On it! Could you please provide a working and failing JSON?

cl3m3nt commented 3 years ago

Trying to generate working and non working JSON. From now on, testing on single ETL and singe AI VM would not allow to reproduce the error. I will test this afternoon on multiple VM set up, as the error might come from the AI beeing oversubscribed. I let you know as soon as I am able to get result and associated JSON, but in the case of oversubscription being the root cause, this would mean that the multi proc capability of AI should not be used at all (related to Multiprocessing issue #43)

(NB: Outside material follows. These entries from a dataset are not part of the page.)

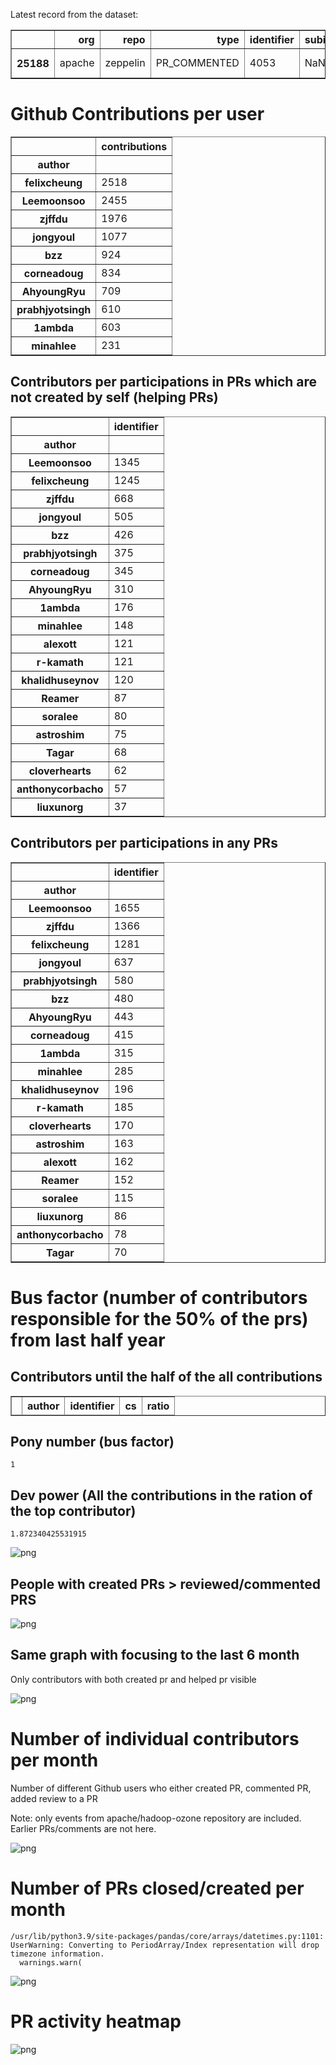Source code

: Latest record from the dataset:




<div>
<table border="1" class="dataframe">
  <thead>
    <tr style="text-align: right;">
      <th></th>
      <th>org</th>
      <th>repo</th>
      <th>type</th>
      <th>identifier</th>
      <th>subidentifier</th>
      <th>date</th>
      <th>author</th>
      <th>owner</th>
      <th>project</th>
    </tr>
  </thead>
  <tbody>
    <tr>
      <th>25188</th>
      <td>apache</td>
      <td>zeppelin</td>
      <td>PR_COMMENTED</td>
      <td>4053</td>
      <td>NaN</td>
      <td>2021-02-12 09:11:24+00:00</td>
      <td>Reamer</td>
      <td>omrisk</td>
      <td>zeppelin</td>
    </tr>
  </tbody>
</table>
</div>



# Github Contributions per user





<div>
<table border="1" class="dataframe">
  <thead>
    <tr style="text-align: right;">
      <th></th>
      <th>contributions</th>
    </tr>
    <tr>
      <th>author</th>
      <th></th>
    </tr>
  </thead>
  <tbody>
    <tr>
      <th>felixcheung</th>
      <td>2518</td>
    </tr>
    <tr>
      <th>Leemoonsoo</th>
      <td>2455</td>
    </tr>
    <tr>
      <th>zjffdu</th>
      <td>1976</td>
    </tr>
    <tr>
      <th>jongyoul</th>
      <td>1077</td>
    </tr>
    <tr>
      <th>bzz</th>
      <td>924</td>
    </tr>
    <tr>
      <th>corneadoug</th>
      <td>834</td>
    </tr>
    <tr>
      <th>AhyoungRyu</th>
      <td>709</td>
    </tr>
    <tr>
      <th>prabhjyotsingh</th>
      <td>610</td>
    </tr>
    <tr>
      <th>1ambda</th>
      <td>603</td>
    </tr>
    <tr>
      <th>minahlee</th>
      <td>231</td>
    </tr>
  </tbody>
</table>
</div>



## Contributors per participations in PRs which are not created by self (helping PRs)




<div>
<table border="1" class="dataframe">
  <thead>
    <tr style="text-align: right;">
      <th></th>
      <th>identifier</th>
    </tr>
    <tr>
      <th>author</th>
      <th></th>
    </tr>
  </thead>
  <tbody>
    <tr>
      <th>Leemoonsoo</th>
      <td>1345</td>
    </tr>
    <tr>
      <th>felixcheung</th>
      <td>1245</td>
    </tr>
    <tr>
      <th>zjffdu</th>
      <td>668</td>
    </tr>
    <tr>
      <th>jongyoul</th>
      <td>505</td>
    </tr>
    <tr>
      <th>bzz</th>
      <td>426</td>
    </tr>
    <tr>
      <th>prabhjyotsingh</th>
      <td>375</td>
    </tr>
    <tr>
      <th>corneadoug</th>
      <td>345</td>
    </tr>
    <tr>
      <th>AhyoungRyu</th>
      <td>310</td>
    </tr>
    <tr>
      <th>1ambda</th>
      <td>176</td>
    </tr>
    <tr>
      <th>minahlee</th>
      <td>148</td>
    </tr>
    <tr>
      <th>alexott</th>
      <td>121</td>
    </tr>
    <tr>
      <th>r-kamath</th>
      <td>121</td>
    </tr>
    <tr>
      <th>khalidhuseynov</th>
      <td>120</td>
    </tr>
    <tr>
      <th>Reamer</th>
      <td>87</td>
    </tr>
    <tr>
      <th>soralee</th>
      <td>80</td>
    </tr>
    <tr>
      <th>astroshim</th>
      <td>75</td>
    </tr>
    <tr>
      <th>Tagar</th>
      <td>68</td>
    </tr>
    <tr>
      <th>cloverhearts</th>
      <td>62</td>
    </tr>
    <tr>
      <th>anthonycorbacho</th>
      <td>57</td>
    </tr>
    <tr>
      <th>liuxunorg</th>
      <td>37</td>
    </tr>
  </tbody>
</table>
</div>



## Contributors per participations in any PRs




<div>
<table border="1" class="dataframe">
  <thead>
    <tr style="text-align: right;">
      <th></th>
      <th>identifier</th>
    </tr>
    <tr>
      <th>author</th>
      <th></th>
    </tr>
  </thead>
  <tbody>
    <tr>
      <th>Leemoonsoo</th>
      <td>1655</td>
    </tr>
    <tr>
      <th>zjffdu</th>
      <td>1366</td>
    </tr>
    <tr>
      <th>felixcheung</th>
      <td>1281</td>
    </tr>
    <tr>
      <th>jongyoul</th>
      <td>637</td>
    </tr>
    <tr>
      <th>prabhjyotsingh</th>
      <td>580</td>
    </tr>
    <tr>
      <th>bzz</th>
      <td>480</td>
    </tr>
    <tr>
      <th>AhyoungRyu</th>
      <td>443</td>
    </tr>
    <tr>
      <th>corneadoug</th>
      <td>415</td>
    </tr>
    <tr>
      <th>1ambda</th>
      <td>315</td>
    </tr>
    <tr>
      <th>minahlee</th>
      <td>285</td>
    </tr>
    <tr>
      <th>khalidhuseynov</th>
      <td>196</td>
    </tr>
    <tr>
      <th>r-kamath</th>
      <td>185</td>
    </tr>
    <tr>
      <th>cloverhearts</th>
      <td>170</td>
    </tr>
    <tr>
      <th>astroshim</th>
      <td>163</td>
    </tr>
    <tr>
      <th>alexott</th>
      <td>162</td>
    </tr>
    <tr>
      <th>Reamer</th>
      <td>152</td>
    </tr>
    <tr>
      <th>soralee</th>
      <td>115</td>
    </tr>
    <tr>
      <th>liuxunorg</th>
      <td>86</td>
    </tr>
    <tr>
      <th>anthonycorbacho</th>
      <td>78</td>
    </tr>
    <tr>
      <th>Tagar</th>
      <td>70</td>
    </tr>
  </tbody>
</table>
</div>



# Bus factor (number of contributors responsible for the 50% of the prs) from last half year

## Contributors until the half of the all contributions




<div>
<table border="1" class="dataframe">
  <thead>
    <tr style="text-align: right;">
      <th></th>
      <th>author</th>
      <th>identifier</th>
      <th>cs</th>
      <th>ratio</th>
    </tr>
  </thead>
  <tbody>
  </tbody>
</table>
</div>



## Pony number (bus factor)




    1



## Dev power (All the contributions in the ration of the top contributor)




    1.872340425531915




    
![png](github-contributions_files/github-contributions_18_0.png)
    


## People with created PRs > reviewed/commented PRS


    
![png](github-contributions_files/github-contributions_21_0.png)
    


## Same graph with focusing to the last 6 month

Only contributors with both created pr and helped pr visible


    
![png](github-contributions_files/github-contributions_25_0.png)
    


# Number of individual contributors per month

Number of different Github users who either created PR, commented PR, added review to a PR

Note: only events from apache/hadoop-ozone repository are included. Earlier PRs/comments are not here.


    
![png](github-contributions_files/github-contributions_28_0.png)
    


# Number of PRs closed/created per month

    /usr/lib/python3.9/site-packages/pandas/core/arrays/datetimes.py:1101: UserWarning: Converting to PeriodArray/Index representation will drop timezone information.
      warnings.warn(



    
![png](github-contributions_files/github-contributions_31_0.png)
    


# PR activity heatmap


    
![png](github-contributions_files/github-contributions_34_0.png)
    

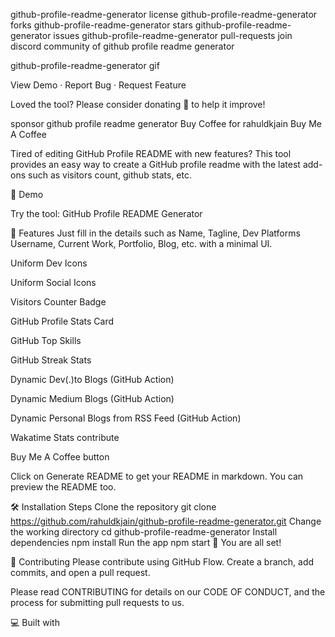 github-profile-readme-generator license github-profile-readme-generator forks github-profile-readme-generator stars github-profile-readme-generator issues github-profile-readme-generator pull-requests join discord community of github profile readme generator

github-profile-readme-generator gif

View Demo · Report Bug · Request Feature

Loved the tool? Please consider donating 💸 to help it improve!

sponsor github profile readme generator Buy Coffee for rahuldkjain Buy Me A Coffee

Tired of editing GitHub Profile README with new features?
This tool provides an easy way to create a GitHub profile readme with the latest add-ons such as visitors count, github stats, etc.

🚀 Demo

Try the tool: GitHub Profile README Generator

🧐 Features
Just fill in the details such as Name, Tagline, Dev Platforms Username, Current Work, Portfolio, Blog, etc. with a minimal UI.

Uniform Dev Icons

Uniform Social Icons

Visitors Counter Badge

GitHub Profile Stats Card

GitHub Top Skills

GitHub Streak Stats

Dynamic Dev(.)to Blogs (GitHub Action)

Dynamic Medium Blogs (GitHub Action)

Dynamic Personal Blogs from RSS Feed (GitHub Action)

Wakatime Stats contribute

Buy Me A Coffee button

Click on Generate README to get your README in markdown. You can preview the README too.

🛠️ Installation Steps
Clone the repository
git clone https://github.com/rahuldkjain/github-profile-readme-generator.git
Change the working directory
cd github-profile-readme-generator
Install dependencies
npm install
Run the app
npm start
🌟 You are all set!

🍰 Contributing
Please contribute using GitHub Flow. Create a branch, add commits, and open a pull request.

Please read CONTRIBUTING for details on our CODE OF CONDUCT, and the process for submitting pull requests to us.

💻 Built with
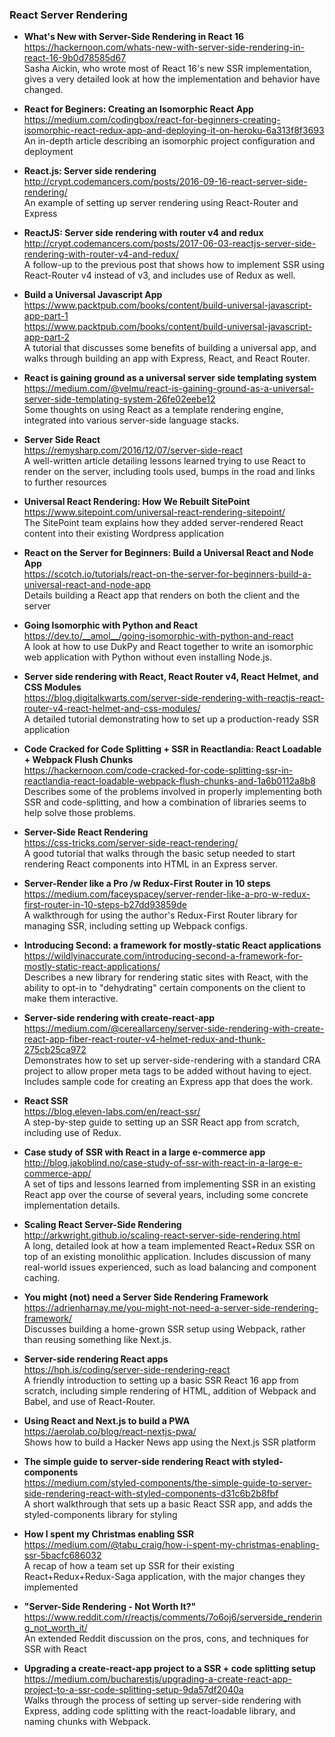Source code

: ### React Server Rendering

- **What's New with Server-Side Rendering in React 16**  
  https://hackernoon.com/whats-new-with-server-side-rendering-in-react-16-9b0d78585d67  
  Sasha Aickin, who wrote most of React 16's new SSR implementation, gives a very detailed look at how the implementation and behavior have changed.

- **React for Beginers: Creating an Isomorphic React App**  
  https://medium.com/codingbox/react-for-beginners-creating-isomorphic-react-redux-app-and-deploying-it-on-heroku-6a313f8f3693  
  An in-depth article describing an isomorphic project configuration and deployment
  
- **React.js: Server side rendering**  
  http://crypt.codemancers.com/posts/2016-09-16-react-server-side-rendering/  
  An example of setting up server rendering using React-Router and Express
  
- **ReactJS: Server side rendering with router v4 and redux**  
  http://crypt.codemancers.com/posts/2017-06-03-reactjs-server-side-rendering-with-router-v4-and-redux/  
  A follow-up to the previous post that shows how to implement SSR using React-Router v4 instead of v3, and includes use of Redux as well.
  
- **Build a Universal Javascript App**  
  https://www.packtpub.com/books/content/build-universal-javascript-app-part-1  
  https://www.packtpub.com/books/content/build-universal-javascript-app-part-2  
  A tutorial that discusses some benefits of building a universal app, and walks through building an app with Express, React, and React Router.
  
- **React is gaining ground as a universal server side templating system**  
  https://medium.com/@velmu/react-is-gaining-ground-as-a-universal-server-side-templating-system-26fe02eebe12  
  Some thoughts on using React as a template rendering engine, integrated into various server-side language stacks.
  
- **Server Side React**  
  https://remysharp.com/2016/12/07/server-side-react  
  A well-written article detailing lessons learned trying to use React to render on the server, including tools used, bumps in the road and links to further resources
  
- **Universal React Rendering: How We Rebuilt SitePoint**  
  https://www.sitepoint.com/universal-react-rendering-sitepoint/  
  The SitePoint team explains how they added server-rendered React content into their existing Wordpress application

- **React on the Server for Beginners: Build a Universal React and Node App**  
  https://scotch.io/tutorials/react-on-the-server-for-beginners-build-a-universal-react-and-node-app  
  Details building a React app that renders on both the client and the server
  
- **Going Isomorphic with Python and React**  
  https://dev.to/__amol__/going-isomorphic-with-python-and-react  
  A look at how to use DukPy and React together to write an isomorphic web application with Python without even installing Node.js.
  
- **Server side rendering with React, React Router v4, React Helmet, and CSS Modules**  
  https://blog.digitalkwarts.com/server-side-rendering-with-reactjs-react-router-v4-react-helmet-and-css-modules/  
  A detailed tutorial demonstrating how to set up a production-ready SSR application
  
- **Code Cracked for Code Splitting + SSR in Reactlandia: React Loadable + Webpack Flush Chunks**  
  https://hackernoon.com/code-cracked-for-code-splitting-ssr-in-reactlandia-react-loadable-webpack-flush-chunks-and-1a6b0112a8b8  
  Describes some of the problems involved in properly implementing both SSR and code-splitting, and how a combination of libraries seems to help solve those problems.
  
- **Server-Side React Rendering**  
  https://css-tricks.com/server-side-react-rendering/  
  A good tutorial that walks through the basic setup needed to start rendering React components into HTML in an Express server.
  

- **Server-Render like a Pro /w Redux-First Router in 10 steps**  
  https://medium.com/faceyspacey/server-render-like-a-pro-w-redux-first-router-in-10-steps-b27dd93859de  
  A walkthrough for using the author's Redux-First Router library for managing SSR, including setting up Webpack configs.
  
- **Introducing Second: a framework for mostly-static React applications**  
  https://wildlyinaccurate.com/introducing-second-a-framework-for-mostly-static-react-applications/  
  Describes a new library for rendering static sites with React, with the ability to opt-in to "dehydrating" certain components on the client to make them interactive.
  
- **Server-side rendering with create-react-app**  
  https://medium.com/@cereallarceny/server-side-rendering-with-create-react-app-fiber-react-router-v4-helmet-redux-and-thunk-275cb25ca972  
  Demonstrates how to set up server-side-rendering with a standard CRA project to allow proper meta tags to be added without having to eject.  Includes sample code for creating an Express app that does the work.
  
- **React SSR**  
  https://blog.eleven-labs.com/en/react-ssr/  
  A step-by-step guide to setting up an SSR React app from scratch, including use of Redux.
  
- **Case study of SSR with React in a large e-commerce app**  
  http://blog.jakoblind.no/case-study-of-ssr-with-react-in-a-large-e-commerce-app/  
  A set of tips and lessons learned from implementing SSR in an existing React app over the course of several years, including some concrete implementation details.
  
- **Scaling React Server-Side Rendering**  
  http://arkwright.github.io/scaling-react-server-side-rendering.html  
  A long, detailed look at how a team implemented React+Redux SSR on top of an existing monolithic application.  Includes discussion of many real-world issues experienced, such as load balancing and component caching.

- **You might (not) need a Server Side Rendering Framework**  
  https://adrienharnay.me/you-might-not-need-a-server-side-rendering-framework/  
  Discusses building a home-grown SSR setup using Webpack, rather than reusing something like Next.js.
  
- **Server-side rendering React apps**  
  https://hph.is/coding/server-side-rendering-react  
  A friendly introduction to setting up a basic SSR React 16 app from scratch, including simple rendering of HTML, addition of Webpack and Babel, and use of React-Router.
  
- **Using React and Next.js to build a PWA**  
  https://aerolab.co/blog/react-nextjs-pwa/  
  Shows how to build a Hacker News app using the Next.js SSR platform
  
- **The simple guide to server-side rendering React with styled-components**  
  https://medium.com/styled-components/the-simple-guide-to-server-side-rendering-react-with-styled-components-d31c6b2b8fbf  
  A short walkthrough that sets up a basic React SSR app, and adds the styled-components library for styling
  
- **How I spent my Christmas enabling SSR**  
  https://medium.com/@tabu_craig/how-i-spent-my-christmas-enabling-ssr-5bacfc686032  
  A recap of how a team set up SSR for their existing React+Redux+Redux-Saga application, with the major changes they implemented
  
- **"Server-Side Rendering - Not Worth It?"**  
  https://www.reddit.com/r/reactjs/comments/7o6oj6/serverside_rendering_not_worth_it/  
  An extended Reddit discussion on the pros, cons, and techniques for SSR with React
  
- **Upgrading a create-react-app project to a SSR + code splitting setup**  
  https://medium.com/bucharestjs/upgrading-a-create-react-app-project-to-a-ssr-code-splitting-setup-9da57df2040a  
  Walks through the process of setting up server-side rendering with Express, adding code splitting with the react-loadable library, and naming chunks with Webpack.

cl3m3nt commented 3 years ago

After additional testing by sending 2 x concurrent request to the AI, I got the following error message:

Function.etlHttpTrigger.User[0] Request to AI failed wih reason INTERNAL SERVER ERROR. info: Function.etlHttpTrigger.User[0] [b'<!DOCTYPE HTML PUBLIC "-//W3C//DTD HTML 3.2 Final//EN">\n500 Internal Server Error\n

Internal Server Error

\n

The server encountered an internal error and was unable to complete your request. Either the server is overloaded or there is an error in the application.

\n']

I guess the ETL error related to JSON decode helper function is due to this Internal error 500. When trying to decode a JSON from the response request, the ETL failed as it tries to decode the error message. Waiting for you comment but this is probably due to oversubscription of the pool, so we might close this issue as oversubscription is not "officially" supported by AI

cl3m3nt commented 3 years ago

New update after testing as I also got a new error type of response:

[b'{"error":"Tensorflow serving returned an error. It probably means that your SavedModel doesn\'t have the correct signature_def, which must be \'serving_default\'. You can inspect that by doing saved_model_cli show --dir /path/to/your/model --all. If the signature_def isn\'t \'serving_default\' you should export your checkpoints following the instructions in the main README, section Export Here is the original error raised by tensorflow serving:\n Timed out waiting for notification"}\n']

Still this can't be decode by ETL as JSON :)

charlesollion commented 3 years ago

Does this happen with a single AI, and a single call? The tensorflow serving error could mean the service is not properly initialized

cl3m3nt commented 3 years ago

I believe this only happens with multiple calls over an AI server.